Why it matters: The revelation is leading victims of the Nov. 19 shooting at Club Q to question the actions of law enforcement and prosecutors in Colorado Springs.
- Under Colorado's "red flag" law, Aldrich's family or law enforcement could have asked a judge to seize the weapons with an extreme risk protection order, but no action was initiated. El Paso County Sheriff Bill Elder opposed the red flag law when it passed in 2019.
- Gov. Jared Polis, a Democrat who backed the law, says the oversight needs to be investigated.
- The sheriff's office and the local district attorney have refused to explain why charges were dropped and the case was sealed.
What they're saying: "It makes no sense," said Jerecho Loveall, a former Club Q dancer who was shot. "If they would have taken this more seriously and done their job, the lives we lost, the injuries we sustained and the trauma this community has faced would not have happened."
- "It was absolutely preventable," said Wyatt Kent, who held the hand of a woman as she bled to death on top of him, and who also lost his partner that night.
Of note: Aldrich appeared in court Tuesday, where prosecutors filed 305 counts, including first-degree murder, attempted first-degree murder, assault and hate crimes.
- Aldrich entered the Club Q nightclub just before midnight clad in body armor and carrying an AR-15-style rifle.

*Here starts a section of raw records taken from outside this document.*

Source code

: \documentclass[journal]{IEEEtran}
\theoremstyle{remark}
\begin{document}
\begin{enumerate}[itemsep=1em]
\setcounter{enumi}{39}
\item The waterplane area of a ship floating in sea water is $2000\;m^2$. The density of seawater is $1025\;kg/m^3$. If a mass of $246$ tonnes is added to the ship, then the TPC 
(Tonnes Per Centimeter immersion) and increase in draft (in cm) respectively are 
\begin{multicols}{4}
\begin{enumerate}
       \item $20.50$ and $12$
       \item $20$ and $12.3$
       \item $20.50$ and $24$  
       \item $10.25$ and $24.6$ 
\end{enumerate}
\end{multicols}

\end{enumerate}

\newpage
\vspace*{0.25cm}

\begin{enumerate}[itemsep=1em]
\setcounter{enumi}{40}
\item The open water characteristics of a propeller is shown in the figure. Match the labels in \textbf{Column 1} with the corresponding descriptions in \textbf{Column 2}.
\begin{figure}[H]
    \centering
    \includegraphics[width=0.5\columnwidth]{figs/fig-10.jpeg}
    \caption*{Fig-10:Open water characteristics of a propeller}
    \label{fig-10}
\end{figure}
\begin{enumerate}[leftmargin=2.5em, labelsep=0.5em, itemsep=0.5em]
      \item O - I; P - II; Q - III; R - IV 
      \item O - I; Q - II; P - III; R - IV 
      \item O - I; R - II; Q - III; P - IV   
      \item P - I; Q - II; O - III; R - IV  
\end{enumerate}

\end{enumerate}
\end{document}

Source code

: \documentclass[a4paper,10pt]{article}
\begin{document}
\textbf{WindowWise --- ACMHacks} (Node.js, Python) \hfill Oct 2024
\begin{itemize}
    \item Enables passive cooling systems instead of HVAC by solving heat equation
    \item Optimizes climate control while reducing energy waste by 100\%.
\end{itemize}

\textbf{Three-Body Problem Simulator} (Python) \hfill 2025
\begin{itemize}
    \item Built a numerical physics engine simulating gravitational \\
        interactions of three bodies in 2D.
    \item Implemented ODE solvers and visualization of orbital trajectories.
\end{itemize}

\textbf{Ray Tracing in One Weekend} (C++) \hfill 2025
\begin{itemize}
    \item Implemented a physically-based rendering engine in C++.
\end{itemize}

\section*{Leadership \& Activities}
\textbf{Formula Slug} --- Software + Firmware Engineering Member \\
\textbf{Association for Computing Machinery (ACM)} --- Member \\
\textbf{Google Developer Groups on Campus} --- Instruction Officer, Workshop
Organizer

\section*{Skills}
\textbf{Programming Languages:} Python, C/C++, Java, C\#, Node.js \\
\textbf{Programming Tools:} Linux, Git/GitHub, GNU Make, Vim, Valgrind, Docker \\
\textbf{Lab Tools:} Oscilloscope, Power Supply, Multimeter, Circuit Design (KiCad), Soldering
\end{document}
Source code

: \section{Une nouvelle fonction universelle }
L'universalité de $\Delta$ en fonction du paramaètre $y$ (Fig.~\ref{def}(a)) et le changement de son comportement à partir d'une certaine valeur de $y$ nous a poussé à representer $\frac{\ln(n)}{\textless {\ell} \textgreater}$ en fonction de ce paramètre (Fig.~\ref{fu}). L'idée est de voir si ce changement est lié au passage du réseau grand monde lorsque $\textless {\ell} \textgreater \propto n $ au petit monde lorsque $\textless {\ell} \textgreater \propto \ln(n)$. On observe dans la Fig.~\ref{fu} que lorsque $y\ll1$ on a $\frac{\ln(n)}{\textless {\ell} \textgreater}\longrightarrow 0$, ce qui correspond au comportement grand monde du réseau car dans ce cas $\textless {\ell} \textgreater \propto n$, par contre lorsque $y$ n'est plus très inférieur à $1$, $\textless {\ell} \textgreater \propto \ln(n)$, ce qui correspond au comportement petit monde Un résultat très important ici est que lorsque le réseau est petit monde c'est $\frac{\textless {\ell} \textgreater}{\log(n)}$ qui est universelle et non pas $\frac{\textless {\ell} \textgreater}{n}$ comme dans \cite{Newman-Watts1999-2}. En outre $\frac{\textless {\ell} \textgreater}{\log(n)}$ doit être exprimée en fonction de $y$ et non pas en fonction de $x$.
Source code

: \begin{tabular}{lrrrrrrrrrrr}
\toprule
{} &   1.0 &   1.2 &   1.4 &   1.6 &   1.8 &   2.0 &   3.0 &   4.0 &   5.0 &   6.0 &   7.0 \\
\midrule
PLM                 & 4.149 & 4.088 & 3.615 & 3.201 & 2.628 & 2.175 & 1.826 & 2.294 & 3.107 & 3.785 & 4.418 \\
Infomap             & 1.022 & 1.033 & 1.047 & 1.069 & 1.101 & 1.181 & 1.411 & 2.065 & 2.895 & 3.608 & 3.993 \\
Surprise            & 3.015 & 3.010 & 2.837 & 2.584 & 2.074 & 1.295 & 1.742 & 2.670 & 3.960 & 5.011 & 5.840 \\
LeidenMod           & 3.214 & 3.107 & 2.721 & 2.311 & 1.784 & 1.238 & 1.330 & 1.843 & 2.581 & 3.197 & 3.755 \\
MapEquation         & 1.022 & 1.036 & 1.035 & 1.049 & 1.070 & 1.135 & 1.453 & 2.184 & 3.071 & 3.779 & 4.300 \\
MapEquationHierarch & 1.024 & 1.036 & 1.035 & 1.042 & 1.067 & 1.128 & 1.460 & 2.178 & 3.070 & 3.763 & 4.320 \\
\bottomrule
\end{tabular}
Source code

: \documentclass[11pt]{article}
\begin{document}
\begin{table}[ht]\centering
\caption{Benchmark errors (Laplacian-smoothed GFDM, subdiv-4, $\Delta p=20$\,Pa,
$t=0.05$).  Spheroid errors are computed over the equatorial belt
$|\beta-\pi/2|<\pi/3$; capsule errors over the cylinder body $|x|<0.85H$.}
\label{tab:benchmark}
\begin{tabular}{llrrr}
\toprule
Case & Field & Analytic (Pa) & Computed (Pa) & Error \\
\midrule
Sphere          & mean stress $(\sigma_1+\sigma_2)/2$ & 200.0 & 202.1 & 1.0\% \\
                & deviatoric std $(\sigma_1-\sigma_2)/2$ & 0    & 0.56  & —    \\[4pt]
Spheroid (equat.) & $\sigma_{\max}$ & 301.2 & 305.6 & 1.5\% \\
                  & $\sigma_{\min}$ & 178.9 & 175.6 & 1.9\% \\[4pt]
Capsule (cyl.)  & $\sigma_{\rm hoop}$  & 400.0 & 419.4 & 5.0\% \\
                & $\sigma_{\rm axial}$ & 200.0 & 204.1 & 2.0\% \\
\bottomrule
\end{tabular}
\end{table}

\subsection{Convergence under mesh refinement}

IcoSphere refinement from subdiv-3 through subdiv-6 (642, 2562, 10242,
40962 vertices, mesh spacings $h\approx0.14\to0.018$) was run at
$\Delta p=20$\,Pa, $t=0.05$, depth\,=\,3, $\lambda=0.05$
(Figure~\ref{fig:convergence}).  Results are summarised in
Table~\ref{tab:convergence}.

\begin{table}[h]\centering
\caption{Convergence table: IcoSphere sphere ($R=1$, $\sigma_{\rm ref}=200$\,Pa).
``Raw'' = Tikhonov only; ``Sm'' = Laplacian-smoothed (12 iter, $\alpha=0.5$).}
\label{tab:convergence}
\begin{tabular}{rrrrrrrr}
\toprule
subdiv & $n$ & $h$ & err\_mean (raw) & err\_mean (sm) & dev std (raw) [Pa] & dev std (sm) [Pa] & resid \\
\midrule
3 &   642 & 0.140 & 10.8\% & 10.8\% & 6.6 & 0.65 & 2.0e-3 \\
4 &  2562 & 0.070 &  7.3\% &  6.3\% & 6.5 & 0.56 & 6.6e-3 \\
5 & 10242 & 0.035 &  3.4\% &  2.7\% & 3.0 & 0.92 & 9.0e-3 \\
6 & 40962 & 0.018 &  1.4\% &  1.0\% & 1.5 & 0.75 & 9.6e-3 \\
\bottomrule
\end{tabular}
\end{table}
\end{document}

The 22-year-old is accused of killing five and injuring about 20 others.
What to watch: The sealed documents were first obtained by Colorado Springs TV station KKTV and AP verified them with a law enforcement official who was not authorized to discuss the sealed case.
- AP and other news organizations are asking a judge to unseal the entire case file. A hearing is scheduled this week.
The other side: Aldrich told the Gazette in Colorado Springs about spending two months in jail after the 2021 incident, but asked the newspaper to remove or update its coverage after charges were dropped.
- "There is absolutely nothing there, the case was dropped," Aldrich said in a 2021 phone message, adding, "It is damaging to my reputation."
- Aldrich, who attorneys say goes by non-binary pronouns, was born Nicholas Franklin Brink. Aldrich filed for a name change in 2016, according to court documents. The filing came after online bullying and embarrassment regarding father, Aaron Brink, who has a criminal record and was a porn actor.